For this exercise, write out exactly the lines from the line containing "legitimidad para obrar" through the last line of the records, and no other lines.
○ ○ ○ ○ ○ ○ ○
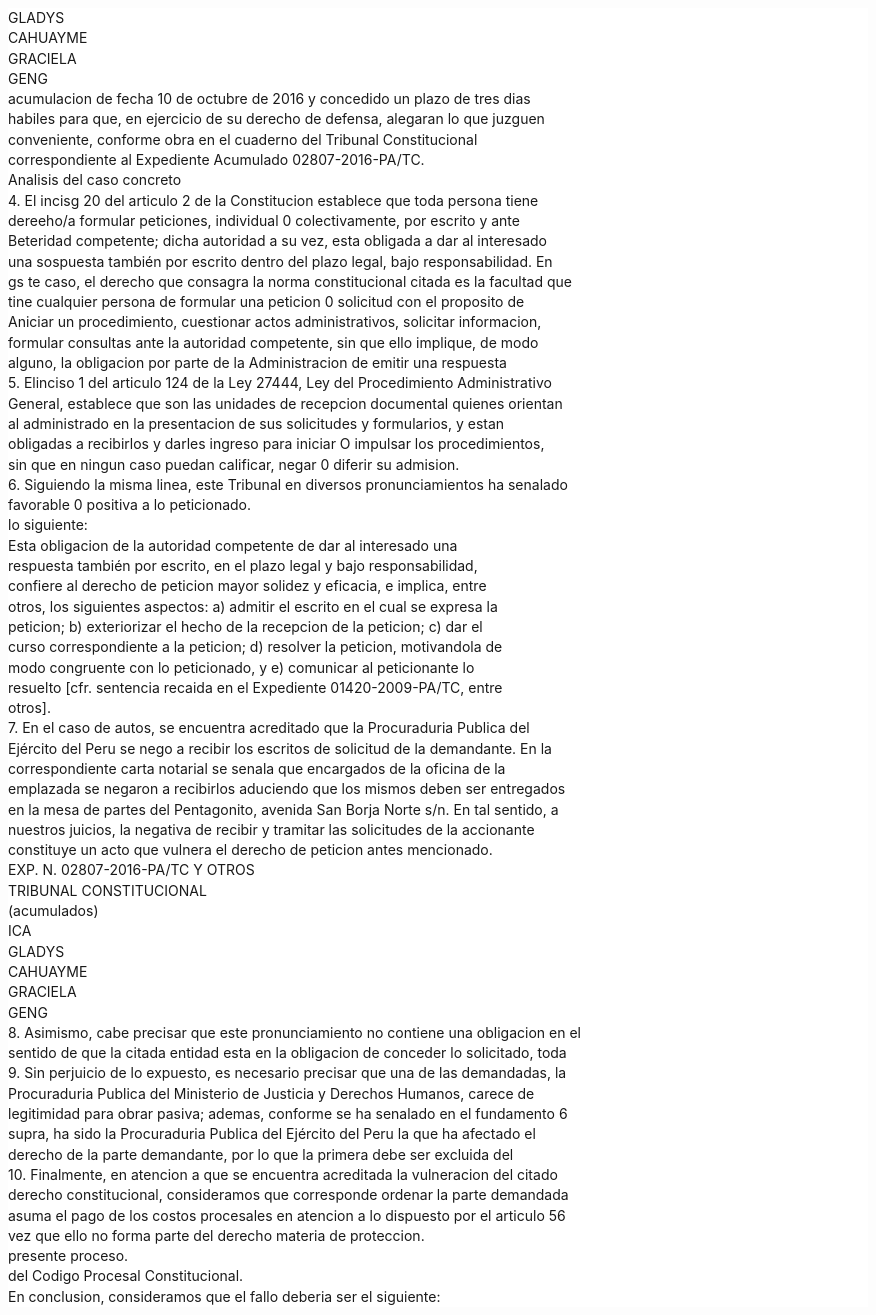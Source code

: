 GLADYS  
CAHUAYME  
GRACIELA  
GENG  
acumulacion de fecha 10 de octubre de 2016 y concedido un plazo de tres dias  
habiles para que, en ejercicio de su derecho de defensa, alegaran lo que juzguen  
conveniente, conforme obra en el cuaderno del Tribunal Constitucional  
correspondiente al Expediente Acumulado 02807-2016-PA/TC.  
Analisis del caso concreto  
4. El incisg 20 del articulo 2 de la Constitucion establece que toda persona tiene  
dereeho/a formular peticiones, individual 0 colectivamente, por escrito y ante  
Beteridad competente; dicha autoridad a su vez, esta obligada a dar al interesado  
una sospuesta también por escrito dentro del plazo legal, bajo responsabilidad. En  
gs te caso, el derecho que consagra la norma constitucional citada es la facultad que  
tine cualquier persona de formular una peticion 0 solicitud con el proposito de  
Aniciar un procedimiento, cuestionar actos administrativos, solicitar informacion,  
formular consultas ante la autoridad competente, sin que ello implique, de modo  
alguno, la obligacion por parte de la Administracion de emitir una respuesta  
5. Elinciso 1 del articulo 124 de la Ley 27444, Ley del Procedimiento Administrativo  
General, establece que son las unidades de recepcion documental quienes orientan  
al administrado en la presentacion de sus solicitudes y formularios, y estan  
obligadas a recibirlos y darles ingreso para iniciar O impulsar los procedimientos,  
sin que en ningun caso puedan calificar, negar 0 diferir su admision.  
6. Siguiendo la misma linea, este Tribunal en diversos pronunciamientos ha senalado  
favorable 0 positiva a lo peticionado.  
lo siguiente:  
Esta obligacion de la autoridad competente de dar al interesado una  
respuesta también por escrito, en el plazo legal y bajo responsabilidad,  
confiere al derecho de peticion mayor solidez y eficacia, e implica, entre  
otros, los siguientes aspectos: a) admitir el escrito en el cual se expresa la  
peticion; b) exteriorizar el hecho de la recepcion de la peticion; c) dar el  
curso correspondiente a la peticion; d) resolver la peticion, motivandola de  
modo congruente con lo peticionado, y e) comunicar al peticionante lo  
resuelto [cfr. sentencia recaida en el Expediente 01420-2009-PA/TC, entre  
otros].  
7. En el caso de autos, se encuentra acreditado que la Procuraduria Publica del  
Ejército del Peru se nego a recibir los escritos de solicitud de la demandante. En la  
correspondiente carta notarial se senala que encargados de la oficina de la  
emplazada se negaron a recibirlos aduciendo que los mismos deben ser entregados  
en la mesa de partes del Pentagonito, avenida San Borja Norte s/n. En tal sentido, a  
nuestros juicios, la negativa de recibir y tramitar las solicitudes de la accionante  
constituye un acto que vulnera el derecho de peticion antes mencionado.  
EXP. N. 02807-2016-PA/TC Y OTROS  
TRIBUNAL CONSTITUCIONAL  
(acumulados)  
ICA  
GLADYS  
CAHUAYME  
GRACIELA  
GENG  
8. Asimismo, cabe precisar que este pronunciamiento no contiene una obligacion en el  
sentido de que la citada entidad esta en la obligacion de conceder lo solicitado, toda  
9. Sin perjuicio de lo expuesto, es necesario precisar que una de las demandadas, la  
Procuraduria Publica del Ministerio de Justicia y Derechos Humanos, carece de  
legitimidad para obrar pasiva; ademas, conforme se ha senalado en el fundamento 6  
supra, ha sido la Procuraduria Publica del Ejército del Peru la que ha afectado el  
derecho de la parte demandante, por lo que la primera debe ser excluida del  
10. Finalmente, en atencion a que se encuentra acreditada la vulneracion del citado  
derecho constitucional, consideramos que corresponde ordenar la parte demandada  
asuma el pago de los costos procesales en atencion a lo dispuesto por el articulo 56  
vez que ello no forma parte del derecho materia de proteccion.  
presente proceso.  
del Codigo Procesal Constitucional.  
En conclusion, consideramos que el fallo deberia ser el siguiente:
○ ○ ○ ○ ○ ○ ○
__OUTPUT FOR THIS TASK__:
legitimidad para obrar pasiva; ademas, conforme se ha senalado en el fundamento 6  
supra, ha sido la Procuraduria Publica del Ejército del Peru la que ha afectado el  
derecho de la parte demandante, por lo que la primera debe ser excluida del  
10. Finalmente, en atencion a que se encuentra acreditada la vulneracion del citado  
derecho constitucional, consideramos que corresponde ordenar la parte demandada  
asuma el pago de los costos procesales en atencion a lo dispuesto por el articulo 56  
vez que ello no forma parte del derecho materia de proteccion.  
presente proceso.  
del Codigo Procesal Constitucional.  
En conclusion, consideramos que el fallo deberia ser el siguiente:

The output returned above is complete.